#### Data for the task ####

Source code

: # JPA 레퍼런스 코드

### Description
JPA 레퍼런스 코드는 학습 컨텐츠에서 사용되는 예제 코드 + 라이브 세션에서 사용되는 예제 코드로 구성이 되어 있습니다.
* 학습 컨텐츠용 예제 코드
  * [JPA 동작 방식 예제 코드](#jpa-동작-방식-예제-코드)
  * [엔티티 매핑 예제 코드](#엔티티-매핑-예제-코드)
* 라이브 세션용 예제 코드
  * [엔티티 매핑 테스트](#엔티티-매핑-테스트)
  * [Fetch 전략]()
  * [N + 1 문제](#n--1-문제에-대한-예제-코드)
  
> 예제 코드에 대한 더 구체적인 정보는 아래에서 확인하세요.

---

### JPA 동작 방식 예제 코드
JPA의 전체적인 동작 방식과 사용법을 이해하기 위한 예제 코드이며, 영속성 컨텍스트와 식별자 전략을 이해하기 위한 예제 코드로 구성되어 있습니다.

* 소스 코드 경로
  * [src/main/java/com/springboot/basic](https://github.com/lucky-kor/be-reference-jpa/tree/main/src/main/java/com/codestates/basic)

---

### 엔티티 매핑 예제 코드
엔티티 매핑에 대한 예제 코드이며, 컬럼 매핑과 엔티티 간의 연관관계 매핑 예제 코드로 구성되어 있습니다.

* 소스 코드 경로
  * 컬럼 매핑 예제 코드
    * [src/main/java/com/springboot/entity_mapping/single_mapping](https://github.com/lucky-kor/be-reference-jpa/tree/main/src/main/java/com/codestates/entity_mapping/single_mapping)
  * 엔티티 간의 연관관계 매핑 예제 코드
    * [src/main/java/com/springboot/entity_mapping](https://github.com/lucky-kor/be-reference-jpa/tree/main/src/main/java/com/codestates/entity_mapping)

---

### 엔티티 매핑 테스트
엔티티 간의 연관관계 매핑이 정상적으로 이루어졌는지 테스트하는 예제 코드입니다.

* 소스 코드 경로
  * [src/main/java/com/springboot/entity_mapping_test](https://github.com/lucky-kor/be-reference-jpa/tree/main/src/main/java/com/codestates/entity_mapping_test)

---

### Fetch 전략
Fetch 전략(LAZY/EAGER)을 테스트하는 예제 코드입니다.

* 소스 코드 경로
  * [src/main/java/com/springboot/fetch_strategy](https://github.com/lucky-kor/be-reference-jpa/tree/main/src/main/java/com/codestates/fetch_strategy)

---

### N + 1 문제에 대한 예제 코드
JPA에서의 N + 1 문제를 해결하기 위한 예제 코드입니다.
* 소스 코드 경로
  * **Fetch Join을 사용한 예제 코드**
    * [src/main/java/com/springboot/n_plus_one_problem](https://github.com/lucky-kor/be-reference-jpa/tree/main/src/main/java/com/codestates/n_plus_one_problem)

####

**Exercise description**: Repeat every entry exactly as written above.

**Response area**:
Source code

: # JPA 레퍼런스 코드

### Description
JPA 레퍼런스 코드는 학습 컨텐츠에서 사용되는 예제 코드 + 라이브 세션에서 사용되는 예제 코드로 구성이 되어 있습니다.
* 학습 컨텐츠용 예제 코드
  * [JPA 동작 방식 예제 코드](#jpa-동작-방식-예제-코드)
  * [엔티티 매핑 예제 코드](#엔티티-매핑-예제-코드)
* 라이브 세션용 예제 코드
  * [엔티티 매핑 테스트](#엔티티-매핑-테스트)
  * [Fetch 전략]()
  * [N + 1 문제](#n--1-문제에-대한-예제-코드)
  
> 예제 코드에 대한 더 구체적인 정보는 아래에서 확인하세요.

---

### JPA 동작 방식 예제 코드
JPA의 전체적인 동작 방식과 사용법을 이해하기 위한 예제 코드이며, 영속성 컨텍스트와 식별자 전략을 이해하기 위한 예제 코드로 구성되어 있습니다.

* 소스 코드 경로
  * [src/main/java/com/springboot/basic](https://github.com/lucky-kor/be-reference-jpa/tree/main/src/main/java/com/codestates/basic)

---

### 엔티티 매핑 예제 코드
엔티티 매핑에 대한 예제 코드이며, 컬럼 매핑과 엔티티 간의 연관관계 매핑 예제 코드로 구성되어 있습니다.

* 소스 코드 경로
  * 컬럼 매핑 예제 코드
    * [src/main/java/com/springboot/entity_mapping/single_mapping](https://github.com/lucky-kor/be-reference-jpa/tree/main/src/main/java/com/codestates/entity_mapping/single_mapping)
  * 엔티티 간의 연관관계 매핑 예제 코드
    * [src/main/java/com/springboot/entity_mapping](https://github.com/lucky-kor/be-reference-jpa/tree/main/src/main/java/com/codestates/entity_mapping)

---

### 엔티티 매핑 테스트
엔티티 간의 연관관계 매핑이 정상적으로 이루어졌는지 테스트하는 예제 코드입니다.

* 소스 코드 경로
  * [src/main/java/com/springboot/entity_mapping_test](https://github.com/lucky-kor/be-reference-jpa/tree/main/src/main/java/com/codestates/entity_mapping_test)

---

### Fetch 전략
Fetch 전략(LAZY/EAGER)을 테스트하는 예제 코드입니다.

* 소스 코드 경로
  * [src/main/java/com/springboot/fetch_strategy](https://github.com/lucky-kor/be-reference-jpa/tree/main/src/main/java/com/codestates/fetch_strategy)

---

### N + 1 문제에 대한 예제 코드
JPA에서의 N + 1 문제를 해결하기 위한 예제 코드입니다.
* 소스 코드 경로
  * **Fetch Join을 사용한 예제 코드**
    * [src/main/java/com/springboot/n_plus_one_problem](https://github.com/lucky-kor/be-reference-jpa/tree/main/src/main/java/com/codestates/n_plus_one_problem)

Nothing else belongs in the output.